The Uniates achieved almost everything they had historically sought: they broke out of the regional frame, became part of state ideology, secured for themselves the image of “true European Ukraine,” occupied an important place in education and the media, and acquired the moral right to teach the whole country what “dignity,” “Europeanness” and a “break from Moscow” mean.
But what did the rest of Ukraine receive?
Ukraine before and after Maidan
We do not idealize pre-Maidan Ukraine. It was not a land of universal justice and prosperity. Corruption existed, the authorities were often cynical, and regional divisions were real. Nor can everything happening today be laid at the feet of the Ukrainian government. Yet the connection between present-day realities and Euromaidan is both obvious and direct. Let us compare the “before” and the “after” through several key indicators.
Then there was peace. Today there is war.
In 2013, Ukraine’s population stood at 45.553 million. Today, according to official figures, between 22 and 25 million people remain in government-controlled territory. Unofficial estimates put the number below 20 million.
There were no major disputes over language. Today, conflict exists not only with Russian speakers but also with representatives of other national minorities, both domestically and internationally.
There was no acute religious conflict. Today, the authorities have unleashed persecution against the largest religious organization in the country. Radicals seize churches, and violence against UOC faithful almost always goes unpunished.
In 2013, household gas cost 0.7254 hryvnias per cubic meter. Today it costs 7.96 hryvnias – roughly eleven times more.
Electricity cost households 28.02 kopecks per kilowatt-hour. Today it costs 4.32 hryvnias – an increase of approximately fifteenfold.
The exchange rate at the end of 2013 was about 7.99 hryvnias to the dollar. In June 2026, it stood at 44.9229. The hryvnia has lost more than five and a half times its value against the U.S. dollar.
One could also cite food prices, GDP per capita, and many other indicators. But there is little need. The facts speak for themselves.
Before Euromaidan, Ukraine was a peaceful country without obvious internal crises and, however slowly, it was developing economically. Today it is a state of ruined cities, millions of refugees, enormous military losses, demographic catastrophe, and an economy critically dependent on external assistance.
Shevchuk described the Revolution of Dignity as a journey “from slavery to freedom.” But are staggering corruption, closed borders, and the work of military recruitment centers really the freedom “for which Maidan stood”? Does this resemble a “Paschal sacrifice”?

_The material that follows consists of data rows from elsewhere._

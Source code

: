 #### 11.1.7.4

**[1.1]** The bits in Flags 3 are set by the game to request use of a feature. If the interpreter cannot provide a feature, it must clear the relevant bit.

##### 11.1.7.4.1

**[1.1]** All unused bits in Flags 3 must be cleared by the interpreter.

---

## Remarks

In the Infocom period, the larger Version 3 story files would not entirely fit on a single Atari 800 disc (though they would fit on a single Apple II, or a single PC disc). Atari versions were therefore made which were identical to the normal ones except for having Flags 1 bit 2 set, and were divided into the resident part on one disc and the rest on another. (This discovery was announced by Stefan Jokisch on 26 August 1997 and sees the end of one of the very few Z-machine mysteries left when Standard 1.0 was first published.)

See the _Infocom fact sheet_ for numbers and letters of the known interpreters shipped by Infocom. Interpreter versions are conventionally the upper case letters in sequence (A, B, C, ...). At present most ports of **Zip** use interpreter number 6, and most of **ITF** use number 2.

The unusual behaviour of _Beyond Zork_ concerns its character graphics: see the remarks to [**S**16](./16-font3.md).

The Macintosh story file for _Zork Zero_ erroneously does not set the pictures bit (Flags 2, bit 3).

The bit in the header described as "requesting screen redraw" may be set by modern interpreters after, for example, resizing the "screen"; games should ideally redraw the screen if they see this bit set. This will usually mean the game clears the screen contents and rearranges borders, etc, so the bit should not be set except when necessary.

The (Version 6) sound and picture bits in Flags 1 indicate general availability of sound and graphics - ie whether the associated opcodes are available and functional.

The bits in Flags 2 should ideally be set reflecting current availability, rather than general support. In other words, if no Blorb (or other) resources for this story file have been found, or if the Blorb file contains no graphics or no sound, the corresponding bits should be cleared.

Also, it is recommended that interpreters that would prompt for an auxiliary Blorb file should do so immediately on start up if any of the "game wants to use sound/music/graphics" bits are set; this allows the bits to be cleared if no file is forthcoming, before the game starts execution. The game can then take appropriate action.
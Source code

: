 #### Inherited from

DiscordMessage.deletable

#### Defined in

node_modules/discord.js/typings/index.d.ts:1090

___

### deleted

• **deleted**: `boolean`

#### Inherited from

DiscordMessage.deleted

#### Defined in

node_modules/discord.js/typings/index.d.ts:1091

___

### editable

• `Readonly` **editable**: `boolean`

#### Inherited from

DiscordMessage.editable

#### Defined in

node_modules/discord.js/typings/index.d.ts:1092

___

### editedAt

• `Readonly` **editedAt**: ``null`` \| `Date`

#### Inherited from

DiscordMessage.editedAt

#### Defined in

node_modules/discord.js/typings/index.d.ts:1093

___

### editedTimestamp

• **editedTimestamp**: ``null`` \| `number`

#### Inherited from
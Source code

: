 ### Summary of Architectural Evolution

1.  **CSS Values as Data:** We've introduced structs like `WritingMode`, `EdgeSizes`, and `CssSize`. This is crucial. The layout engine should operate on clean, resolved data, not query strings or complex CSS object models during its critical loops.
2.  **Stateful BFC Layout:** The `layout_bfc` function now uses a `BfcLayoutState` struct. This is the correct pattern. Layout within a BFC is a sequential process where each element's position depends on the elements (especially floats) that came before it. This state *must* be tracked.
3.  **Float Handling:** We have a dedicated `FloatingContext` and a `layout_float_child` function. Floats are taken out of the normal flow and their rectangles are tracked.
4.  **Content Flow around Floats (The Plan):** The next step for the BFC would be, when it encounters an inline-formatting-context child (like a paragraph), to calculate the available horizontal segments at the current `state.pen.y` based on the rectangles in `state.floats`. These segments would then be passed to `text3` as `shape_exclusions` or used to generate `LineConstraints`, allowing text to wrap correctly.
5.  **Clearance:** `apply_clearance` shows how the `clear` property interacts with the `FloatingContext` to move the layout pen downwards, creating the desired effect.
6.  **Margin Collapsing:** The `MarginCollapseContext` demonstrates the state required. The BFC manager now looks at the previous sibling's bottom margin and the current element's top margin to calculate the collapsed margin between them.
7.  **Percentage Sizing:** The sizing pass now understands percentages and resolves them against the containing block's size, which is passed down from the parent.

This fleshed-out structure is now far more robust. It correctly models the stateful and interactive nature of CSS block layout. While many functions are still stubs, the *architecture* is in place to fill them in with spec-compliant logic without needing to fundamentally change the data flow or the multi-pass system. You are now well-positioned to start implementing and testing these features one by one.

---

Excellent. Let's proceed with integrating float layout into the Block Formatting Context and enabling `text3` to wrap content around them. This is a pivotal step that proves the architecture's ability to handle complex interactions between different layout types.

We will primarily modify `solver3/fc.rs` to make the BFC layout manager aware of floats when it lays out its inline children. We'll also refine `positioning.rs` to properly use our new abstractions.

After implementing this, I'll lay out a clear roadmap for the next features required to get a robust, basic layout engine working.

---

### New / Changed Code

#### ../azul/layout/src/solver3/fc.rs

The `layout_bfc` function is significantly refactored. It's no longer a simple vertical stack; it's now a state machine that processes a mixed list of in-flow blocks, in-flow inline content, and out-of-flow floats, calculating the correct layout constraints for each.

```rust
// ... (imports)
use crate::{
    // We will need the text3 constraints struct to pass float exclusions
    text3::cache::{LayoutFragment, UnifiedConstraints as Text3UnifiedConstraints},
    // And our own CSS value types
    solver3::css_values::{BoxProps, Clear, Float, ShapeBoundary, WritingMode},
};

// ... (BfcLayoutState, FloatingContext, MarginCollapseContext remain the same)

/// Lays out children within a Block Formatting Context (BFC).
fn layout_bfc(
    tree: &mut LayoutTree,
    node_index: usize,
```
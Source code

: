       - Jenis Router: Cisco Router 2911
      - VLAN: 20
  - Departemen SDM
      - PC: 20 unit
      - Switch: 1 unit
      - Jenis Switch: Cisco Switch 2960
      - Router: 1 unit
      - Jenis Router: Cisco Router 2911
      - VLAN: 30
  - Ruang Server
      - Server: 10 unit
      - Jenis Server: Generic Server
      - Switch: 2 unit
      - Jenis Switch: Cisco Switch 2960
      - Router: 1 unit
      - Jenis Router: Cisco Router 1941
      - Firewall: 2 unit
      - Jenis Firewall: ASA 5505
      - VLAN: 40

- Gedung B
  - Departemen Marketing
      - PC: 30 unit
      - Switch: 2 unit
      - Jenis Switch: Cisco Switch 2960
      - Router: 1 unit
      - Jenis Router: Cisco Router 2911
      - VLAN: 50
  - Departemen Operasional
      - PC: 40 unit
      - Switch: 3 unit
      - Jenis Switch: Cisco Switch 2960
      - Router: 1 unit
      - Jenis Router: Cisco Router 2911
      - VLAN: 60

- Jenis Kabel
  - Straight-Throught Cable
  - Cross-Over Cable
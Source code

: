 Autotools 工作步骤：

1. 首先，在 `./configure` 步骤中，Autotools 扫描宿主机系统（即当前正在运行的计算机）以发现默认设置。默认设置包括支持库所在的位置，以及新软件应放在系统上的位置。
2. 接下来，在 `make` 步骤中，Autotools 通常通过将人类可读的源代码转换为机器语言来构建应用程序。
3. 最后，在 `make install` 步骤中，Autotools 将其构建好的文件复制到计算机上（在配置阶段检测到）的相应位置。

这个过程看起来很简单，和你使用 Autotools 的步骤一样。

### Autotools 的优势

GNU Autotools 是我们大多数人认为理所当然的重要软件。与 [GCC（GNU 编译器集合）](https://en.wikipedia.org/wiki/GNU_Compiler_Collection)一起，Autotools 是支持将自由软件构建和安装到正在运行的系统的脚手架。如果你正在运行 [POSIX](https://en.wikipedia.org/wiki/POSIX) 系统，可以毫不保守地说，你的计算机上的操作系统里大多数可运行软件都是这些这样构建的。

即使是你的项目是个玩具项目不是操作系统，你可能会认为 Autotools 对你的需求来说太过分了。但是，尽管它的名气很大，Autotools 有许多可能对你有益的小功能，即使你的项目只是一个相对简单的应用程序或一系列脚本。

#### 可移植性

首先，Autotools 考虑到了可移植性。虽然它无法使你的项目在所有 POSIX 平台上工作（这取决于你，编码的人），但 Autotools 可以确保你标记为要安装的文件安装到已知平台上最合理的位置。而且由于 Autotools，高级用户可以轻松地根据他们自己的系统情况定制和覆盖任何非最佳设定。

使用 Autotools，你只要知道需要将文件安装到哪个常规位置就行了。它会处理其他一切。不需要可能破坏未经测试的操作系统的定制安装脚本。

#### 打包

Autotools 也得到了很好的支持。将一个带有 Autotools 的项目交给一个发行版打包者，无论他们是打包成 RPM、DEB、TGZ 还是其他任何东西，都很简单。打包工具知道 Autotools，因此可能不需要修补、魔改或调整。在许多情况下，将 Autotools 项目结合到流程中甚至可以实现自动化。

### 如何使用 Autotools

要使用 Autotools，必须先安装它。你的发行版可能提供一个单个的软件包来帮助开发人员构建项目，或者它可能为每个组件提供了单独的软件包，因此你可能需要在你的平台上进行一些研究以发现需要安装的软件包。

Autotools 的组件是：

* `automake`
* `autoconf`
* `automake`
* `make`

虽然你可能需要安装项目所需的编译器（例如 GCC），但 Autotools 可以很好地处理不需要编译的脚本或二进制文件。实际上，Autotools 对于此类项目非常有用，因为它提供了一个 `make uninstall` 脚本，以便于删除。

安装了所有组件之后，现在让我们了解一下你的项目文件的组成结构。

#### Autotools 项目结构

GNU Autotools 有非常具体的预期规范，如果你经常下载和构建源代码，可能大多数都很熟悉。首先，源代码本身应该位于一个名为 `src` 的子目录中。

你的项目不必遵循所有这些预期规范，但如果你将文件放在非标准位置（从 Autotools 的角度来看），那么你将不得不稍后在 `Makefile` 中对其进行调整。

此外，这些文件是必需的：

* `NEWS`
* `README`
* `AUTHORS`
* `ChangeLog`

Of course, direct responsibility for the war lies with the aggressor – the Russian Federation. Yet when Viktor Yelensky, a senior Ukrainian state official, himself links Pope John Paul II’s visit, the Maidans, and a “break from Moscow” into a single chain of events, he inevitably forces us to ask an honest question:
What was Ukraine then – and what has it become now?
Conclusion
Christ did not establish the Church to serve national projects.
The mission of Christ’s Church on earth is to unite man with God. Yet today we are witnessing Holy Scripture being turned into a political banner. The sacrifice of Christ is replaced by the sacrifices of Maidan. The Kingdom of Heaven is replaced by political ideology.
Christ once said: “For what is a man profited, if he shall gain the whole world, and lose his own soul?” (Matthew 16:26).
Today, Ukrainian Catholics and Greek Catholics have gained a great deal. Their structures stretch across all government-controlled regions of Ukraine. They influence both domestic and foreign policy. They increasingly claim the role of defining what the new Ukrainian identity should be.
By earthly standards, at this particular moment in history, one must acknowledge that the pope’s spiritual heirs have indeed emerged victorious from the Maidans.
But Christ’s question was never about victory.
It was about the price of victory.
Pre-Maidan Ukraine and the Ukraine in which we live today are different worlds, different countries.
Which one is closer to you?
In which one does prayer sound stronger – and more sincere?